• _Task prompt_
Only the lines that hold "nickName" should be in the answer, each copied from the data below.

• _Task material_
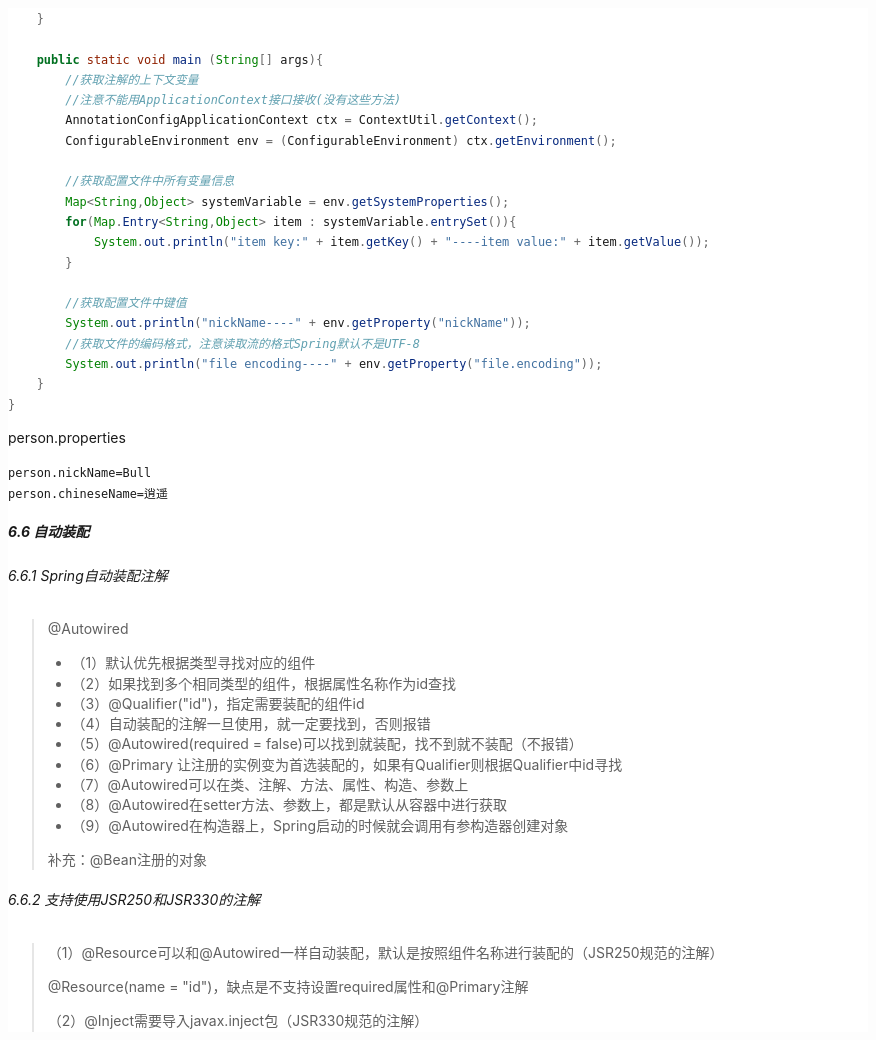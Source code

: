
 ```java
    }
    
    public static void main (String[] args){
        //获取注解的上下文变量
        //注意不能用ApplicationContext接口接收(没有这些方法)
        AnnotationConfigApplicationContext ctx = ContextUtil.getContext();
        ConfigurableEnvironment env = (ConfigurableEnvironment) ctx.getEnvironment();

        //获取配置文件中所有变量信息
        Map<String,Object> systemVariable = env.getSystemProperties();
        for(Map.Entry<String,Object> item : systemVariable.entrySet()){
            System.out.println("item key:" + item.getKey() + "----item value:" + item.getValue());
        }

        //获取配置文件中键值
        System.out.println("nickName----" + env.getProperty("nickName"));
        //获取文件的编码格式，注意读取流的格式Spring默认不是UTF-8
        System.out.println("file encoding----" + env.getProperty("file.encoding"));
    }
}
```

person.properties

```mysql
person.nickName=Bull
person.chineseName=逍遥
```



##### 6.6 自动装配



###### 6.6.1 Spring自动装配注解

> @Autowired
> *	（1）默认优先根据类型寻找对应的组件
> *	（2）如果找到多个相同类型的组件，根据属性名称作为id查找
> *	（3）@Qualifier("id")，指定需要装配的组件id
> *	（4）自动装配的注解一旦使用，就一定要找到，否则报错
> *	（5）@Autowired(required = false)可以找到就装配，找不到就不装配（不报错）
> *	（6）@Primary 让注册的实例变为首选装配的，如果有Qualifier则根据Qualifier中id寻找
> *	（7）@Autowired可以在类、注解、方法、属性、构造、参数上
> *	（8）@Autowired在setter方法、参数上，都是默认从容器中进行获取
> *	（9）@Autowired在构造器上，Spring启动的时候就会调用有参构造器创建对象
>
> 补充：@Bean注册的对象



###### 6.6.2 支持使用JSR250和JSR330的注解

> （1）@Resource可以和@Autowired一样自动装配，默认是按照组件名称进行装配的（JSR250规范的注解）
>
> @Resource(name = "id")，缺点是不支持设置required属性和@Primary注解
>
> （2）@Inject需要导入javax.inject包（JSR330规范的注解）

• _Result for this exercise_
        System.out.println("nickName----" + env.getProperty("nickName"));
person.nickName=Bull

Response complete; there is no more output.